§ **Requirement**: Answer with a bare number: the count of lines in the records below that have the word "graficoEluicaoTecnecio".

§ **Task material**:
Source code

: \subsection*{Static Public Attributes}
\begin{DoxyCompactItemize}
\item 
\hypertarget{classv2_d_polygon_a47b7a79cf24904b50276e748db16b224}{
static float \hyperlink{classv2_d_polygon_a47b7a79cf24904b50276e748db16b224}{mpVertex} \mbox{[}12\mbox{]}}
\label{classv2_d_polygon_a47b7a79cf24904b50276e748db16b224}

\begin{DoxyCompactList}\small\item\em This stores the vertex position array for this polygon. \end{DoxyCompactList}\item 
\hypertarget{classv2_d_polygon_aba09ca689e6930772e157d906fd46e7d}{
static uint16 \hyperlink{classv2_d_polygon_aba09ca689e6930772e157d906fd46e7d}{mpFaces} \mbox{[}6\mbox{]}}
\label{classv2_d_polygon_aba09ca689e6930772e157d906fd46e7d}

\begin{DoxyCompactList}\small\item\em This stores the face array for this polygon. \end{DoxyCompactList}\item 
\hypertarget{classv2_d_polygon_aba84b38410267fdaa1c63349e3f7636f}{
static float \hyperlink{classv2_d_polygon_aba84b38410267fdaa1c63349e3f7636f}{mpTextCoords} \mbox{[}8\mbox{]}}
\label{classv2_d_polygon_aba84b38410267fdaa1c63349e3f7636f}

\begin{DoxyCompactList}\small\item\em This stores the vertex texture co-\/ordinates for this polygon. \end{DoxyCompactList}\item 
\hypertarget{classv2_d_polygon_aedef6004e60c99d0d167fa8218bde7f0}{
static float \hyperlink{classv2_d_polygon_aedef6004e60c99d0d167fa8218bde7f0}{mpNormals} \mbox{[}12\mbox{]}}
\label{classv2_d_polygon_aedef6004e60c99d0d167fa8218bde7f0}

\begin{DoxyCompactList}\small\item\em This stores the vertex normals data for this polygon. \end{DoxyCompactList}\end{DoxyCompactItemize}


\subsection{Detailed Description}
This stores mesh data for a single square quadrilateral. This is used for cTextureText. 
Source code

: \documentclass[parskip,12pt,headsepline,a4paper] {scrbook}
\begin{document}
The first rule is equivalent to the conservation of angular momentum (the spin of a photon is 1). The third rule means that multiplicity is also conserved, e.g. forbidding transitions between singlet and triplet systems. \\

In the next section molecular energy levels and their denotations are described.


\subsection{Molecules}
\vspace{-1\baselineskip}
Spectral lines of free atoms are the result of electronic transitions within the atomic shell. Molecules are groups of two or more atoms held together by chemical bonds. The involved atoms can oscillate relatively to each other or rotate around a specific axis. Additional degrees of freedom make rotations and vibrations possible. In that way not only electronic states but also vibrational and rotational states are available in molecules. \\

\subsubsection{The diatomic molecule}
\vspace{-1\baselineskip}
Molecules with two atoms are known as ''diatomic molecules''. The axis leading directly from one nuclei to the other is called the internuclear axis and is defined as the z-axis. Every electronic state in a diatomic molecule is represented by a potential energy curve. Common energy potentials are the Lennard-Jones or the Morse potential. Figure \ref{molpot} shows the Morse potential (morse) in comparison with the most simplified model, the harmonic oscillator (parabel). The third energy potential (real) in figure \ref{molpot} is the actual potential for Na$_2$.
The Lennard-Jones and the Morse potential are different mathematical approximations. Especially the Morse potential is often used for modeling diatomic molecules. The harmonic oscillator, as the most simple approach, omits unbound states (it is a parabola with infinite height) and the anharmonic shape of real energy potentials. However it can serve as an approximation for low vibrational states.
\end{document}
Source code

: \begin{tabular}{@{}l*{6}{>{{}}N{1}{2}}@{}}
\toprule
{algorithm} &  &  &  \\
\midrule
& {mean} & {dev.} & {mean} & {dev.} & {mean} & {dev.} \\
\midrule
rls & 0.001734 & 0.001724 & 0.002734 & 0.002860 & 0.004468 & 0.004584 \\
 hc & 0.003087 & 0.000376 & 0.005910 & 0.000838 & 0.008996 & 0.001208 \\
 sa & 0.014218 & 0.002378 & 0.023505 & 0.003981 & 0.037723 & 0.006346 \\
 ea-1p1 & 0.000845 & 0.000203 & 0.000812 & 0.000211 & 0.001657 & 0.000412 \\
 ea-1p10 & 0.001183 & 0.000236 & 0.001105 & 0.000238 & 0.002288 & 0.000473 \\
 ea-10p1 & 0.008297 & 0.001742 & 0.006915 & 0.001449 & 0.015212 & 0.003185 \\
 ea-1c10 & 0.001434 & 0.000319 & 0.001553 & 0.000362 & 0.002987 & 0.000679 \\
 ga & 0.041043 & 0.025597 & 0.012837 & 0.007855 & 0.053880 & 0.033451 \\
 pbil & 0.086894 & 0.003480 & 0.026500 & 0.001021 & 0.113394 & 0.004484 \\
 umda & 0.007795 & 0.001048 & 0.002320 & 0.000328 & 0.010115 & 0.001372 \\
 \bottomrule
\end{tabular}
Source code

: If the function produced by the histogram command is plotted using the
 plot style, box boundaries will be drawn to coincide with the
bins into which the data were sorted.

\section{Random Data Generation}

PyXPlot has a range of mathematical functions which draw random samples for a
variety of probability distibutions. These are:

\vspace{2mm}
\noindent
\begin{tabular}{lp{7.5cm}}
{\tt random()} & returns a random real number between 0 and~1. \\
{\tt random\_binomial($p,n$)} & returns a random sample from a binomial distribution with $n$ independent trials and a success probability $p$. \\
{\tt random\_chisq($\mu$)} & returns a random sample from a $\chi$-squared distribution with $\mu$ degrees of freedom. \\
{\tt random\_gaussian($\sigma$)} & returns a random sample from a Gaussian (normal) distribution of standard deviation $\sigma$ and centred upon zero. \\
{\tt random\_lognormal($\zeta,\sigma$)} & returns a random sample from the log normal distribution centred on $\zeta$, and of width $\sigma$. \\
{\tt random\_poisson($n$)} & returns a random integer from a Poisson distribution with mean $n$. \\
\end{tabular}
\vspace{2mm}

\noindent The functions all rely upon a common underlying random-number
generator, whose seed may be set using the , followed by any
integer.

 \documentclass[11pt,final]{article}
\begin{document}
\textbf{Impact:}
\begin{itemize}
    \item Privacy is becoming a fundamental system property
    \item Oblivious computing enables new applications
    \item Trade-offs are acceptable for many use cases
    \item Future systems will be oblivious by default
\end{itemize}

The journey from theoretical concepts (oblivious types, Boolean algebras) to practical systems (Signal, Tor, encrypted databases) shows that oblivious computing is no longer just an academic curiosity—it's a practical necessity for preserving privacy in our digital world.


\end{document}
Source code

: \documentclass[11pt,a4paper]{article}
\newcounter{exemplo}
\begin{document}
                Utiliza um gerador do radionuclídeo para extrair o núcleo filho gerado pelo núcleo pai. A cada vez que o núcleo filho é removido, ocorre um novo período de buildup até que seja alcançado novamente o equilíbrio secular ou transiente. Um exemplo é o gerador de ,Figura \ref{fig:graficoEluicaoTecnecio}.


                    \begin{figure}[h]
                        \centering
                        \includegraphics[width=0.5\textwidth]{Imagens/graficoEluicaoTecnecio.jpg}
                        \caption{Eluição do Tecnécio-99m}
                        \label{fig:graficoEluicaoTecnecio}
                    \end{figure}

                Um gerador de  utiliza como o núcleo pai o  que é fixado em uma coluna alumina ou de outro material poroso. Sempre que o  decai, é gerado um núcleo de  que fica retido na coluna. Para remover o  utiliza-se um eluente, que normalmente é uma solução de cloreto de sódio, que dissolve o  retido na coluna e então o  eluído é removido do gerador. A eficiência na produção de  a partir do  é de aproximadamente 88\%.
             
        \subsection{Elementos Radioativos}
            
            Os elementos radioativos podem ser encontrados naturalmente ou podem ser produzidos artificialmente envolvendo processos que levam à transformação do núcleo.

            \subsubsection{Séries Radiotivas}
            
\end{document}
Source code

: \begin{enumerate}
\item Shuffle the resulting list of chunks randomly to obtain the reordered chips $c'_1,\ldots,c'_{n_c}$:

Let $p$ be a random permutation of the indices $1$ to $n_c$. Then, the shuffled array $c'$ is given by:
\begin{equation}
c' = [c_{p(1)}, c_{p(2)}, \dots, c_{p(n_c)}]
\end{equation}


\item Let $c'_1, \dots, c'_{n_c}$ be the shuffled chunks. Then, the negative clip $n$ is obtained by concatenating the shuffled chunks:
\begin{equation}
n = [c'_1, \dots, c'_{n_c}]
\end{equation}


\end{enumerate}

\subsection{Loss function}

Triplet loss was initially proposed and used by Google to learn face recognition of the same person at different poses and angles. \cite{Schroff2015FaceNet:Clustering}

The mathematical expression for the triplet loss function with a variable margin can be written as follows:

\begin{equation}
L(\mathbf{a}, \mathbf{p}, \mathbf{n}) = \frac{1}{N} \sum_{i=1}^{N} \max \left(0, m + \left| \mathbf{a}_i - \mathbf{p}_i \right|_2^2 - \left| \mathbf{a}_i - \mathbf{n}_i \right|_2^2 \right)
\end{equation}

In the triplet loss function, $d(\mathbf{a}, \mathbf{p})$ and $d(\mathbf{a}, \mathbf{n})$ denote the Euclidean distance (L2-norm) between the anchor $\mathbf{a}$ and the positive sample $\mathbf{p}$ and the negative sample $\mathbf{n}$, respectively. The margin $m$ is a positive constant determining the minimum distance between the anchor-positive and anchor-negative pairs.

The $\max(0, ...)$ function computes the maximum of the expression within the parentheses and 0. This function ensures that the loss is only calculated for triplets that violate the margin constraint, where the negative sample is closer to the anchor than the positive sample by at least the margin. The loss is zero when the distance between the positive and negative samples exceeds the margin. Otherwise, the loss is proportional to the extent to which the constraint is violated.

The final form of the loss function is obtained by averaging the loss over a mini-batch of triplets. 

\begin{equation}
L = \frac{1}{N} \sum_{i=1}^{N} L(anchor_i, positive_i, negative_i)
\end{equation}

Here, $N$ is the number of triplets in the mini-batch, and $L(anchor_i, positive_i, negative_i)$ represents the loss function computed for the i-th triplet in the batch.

§ **Exercise output**: 3